洛中洛外 虫の眼 探訪

巨樹探訪
素桜神社の神代桜
2009年06月28日(Sun)
はるばる長野まで
 京の桜も一段落した4月の下旬、久しぶりに遠出して桜の巨樹を訪ねた。所在地は「ながの観光コンベンションビューロー」によると長野市芋井泉平。長野市から戸隠方向にバスで小半時、バスを降りてからさらに徒歩で小半時、九十九折の坂道を登ったリンゴ畑のなかに目指す桜の巨樹があった。
 長野市と芋井と泉平の関係は結構ややこしい。沿革を紐解くと、上水内郡の芋井村が1954年に長野市に編入(第一次昭和の大合併)、それで長野市芋井。芋井村は、ずっと以前の1889年に、上水内郡の入山村、広瀬村、上ヶ屋村、泉平村、桜村、鑢(たたら)村、富田村が合併し発足している。それで正式には長野市泉平素桜513なのだが、泉平村は一旦1876年周辺の桜村、鑢村、新安村、荒安村と合併し富田村になったが、1882年に富田村から泉平村、桜村、鑢村だけが独立した。現在は泉平、桜、鑢と富田が地名として残っている。芋井の地名は消えたが、長野市の地区名や小中学校の名前に今も使われている。

(クリック一発、地図拡大)

 満開のタイミングとお天気の具合を天秤にかけて、連休前の4月20日に京都を出発、長野市内に一泊して翌朝現地に行く計画を立てた。お天気もぎりぎり持ちそうだった。ところが長野に近づくに連れて、お天気の方が怪しくなってくるではないか。そこで、車中で急遽予定を変更、14時53分に長野駅に着いたその足で、桜に向かうことにした。幸い、長野駅からのバスの便も15時33分にあり、時間的には桜まで行けそうである。問題は帰りのバスの便であるが、長野駅行き最終が18時10分と、ネットで調べた川中島バスの時刻表にあったので一安心。
 長野駅に着いてすぐコインロッカーに荷物を放り込んで、長野駅善光寺口7番乗り場、駅から見て左前方、大通りを渡ったビルの一階前のバス停に向かう。この場所も川中島バスのホームページに画像付きで掲載されていたので簡単にたどり着けた。こんな親切きわまりないホームページでの案内は見たことがない。

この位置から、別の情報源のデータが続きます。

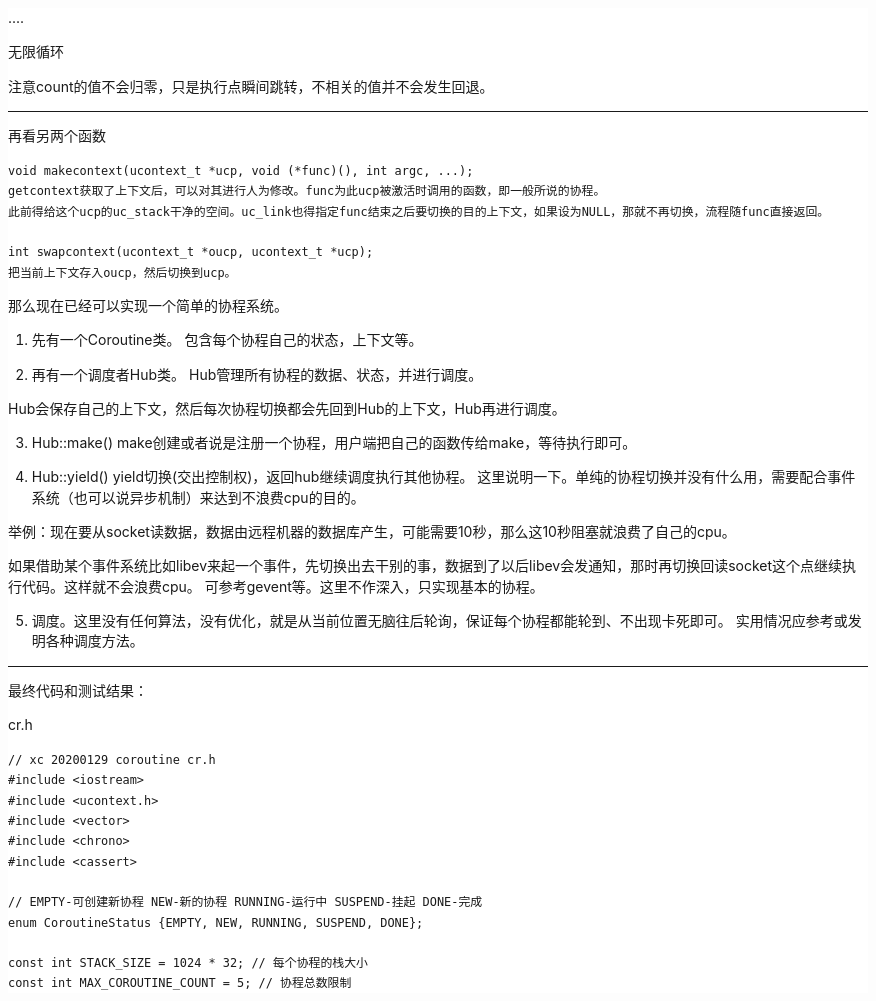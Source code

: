 ....

无限循环

注意count的值不会归零，只是执行点瞬间跳转，不相关的值并不会发生回退。

---

再看另两个函数

    void makecontext(ucontext_t *ucp, void (*func)(), int argc, ...);
    getcontext获取了上下文后，可以对其进行人为修改。func为此ucp被激活时调用的函数，即一般所说的协程。
    此前得给这个ucp的uc_stack干净的空间。uc_link也得指定func结束之后要切换的目的上下文，如果设为NULL，那就不再切换，流程随func直接返回。
    
    int swapcontext(ucontext_t *oucp, ucontext_t *ucp);
    把当前上下文存入oucp，然后切换到ucp。



那么现在已经可以实现一个简单的协程系统。

1. 先有一个Coroutine类。
包含每个协程自己的状态，上下文等。

2. 再有一个调度者Hub类。
Hub管理所有协程的数据、状态，并进行调度。

  Hub会保存自己的上下文，然后每次协程切换都会先回到Hub的上下文，Hub再进行调度。

3. Hub::make()
make创建或者说是注册一个协程，用户端把自己的函数传给make，等待执行即可。

4. Hub::yield()
yield切换(交出控制权)，返回hub继续调度执行其他协程。
  这里说明一下。单纯的协程切换并没有什么用，需要配合事件系统（也可以说异步机制）来达到不浪费cpu的目的。
  
  举例：现在要从socket读数据，数据由远程机器的数据库产生，可能需要10秒，那么这10秒阻塞就浪费了自己的cpu。
  
  如果借助某个事件系统比如libev来起一个事件，先切换出去干别的事，数据到了以后libev会发通知，那时再切换回读socket这个点继续执行代码。这样就不会浪费cpu。
可参考gevent等。这里不作深入，只实现基本的协程。

5. 调度。这里没有任何算法，没有优化，就是从当前位置无脑往后轮询，保证每个协程都能轮到、不出现卡死即可。
实用情况应参考或发明各种调度方法。

---

最终代码和测试结果：

cr.h

    // xc 20200129 coroutine cr.h
    #include <iostream>
    #include <ucontext.h>
    #include <vector>
    #include <chrono>
    #include <cassert>
    
    // EMPTY-可创建新协程 NEW-新的协程 RUNNING-运行中 SUSPEND-挂起 DONE-完成
    enum CoroutineStatus {EMPTY, NEW, RUNNING, SUSPEND, DONE};
    
    const int STACK_SIZE = 1024 * 32; // 每个协程的栈大小
    const int MAX_COROUTINE_COUNT = 5; // 协程总数限制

 16時ちょっと前に「坂額」という面白い名前のバス停で下車、ここから徒歩で桜まで向かうのであるが、いったいどのくらい時間がかかるのか、道の様子が皆目分からないので、帰りのバスに間に合うように行って帰ってこられるのかと、少々心配しながらの出発であった。お天気の方はどうにか持ちそうである。人っこ一人も通らない、けっこう道幅のある舗装道路をテクテク登り始めた。周りは、一面リンゴ畑で、花盛りなら見事であったろうが、まだ芽も出ていない。低く横に伸びた枝の上面が白く塗られている。くねくね道を歩いていてようやく出くわしたお百姓さんに尋ねて見ると、日射を防いで、日焼けしないように白くペンキを塗っているのだという答えが返ってきた。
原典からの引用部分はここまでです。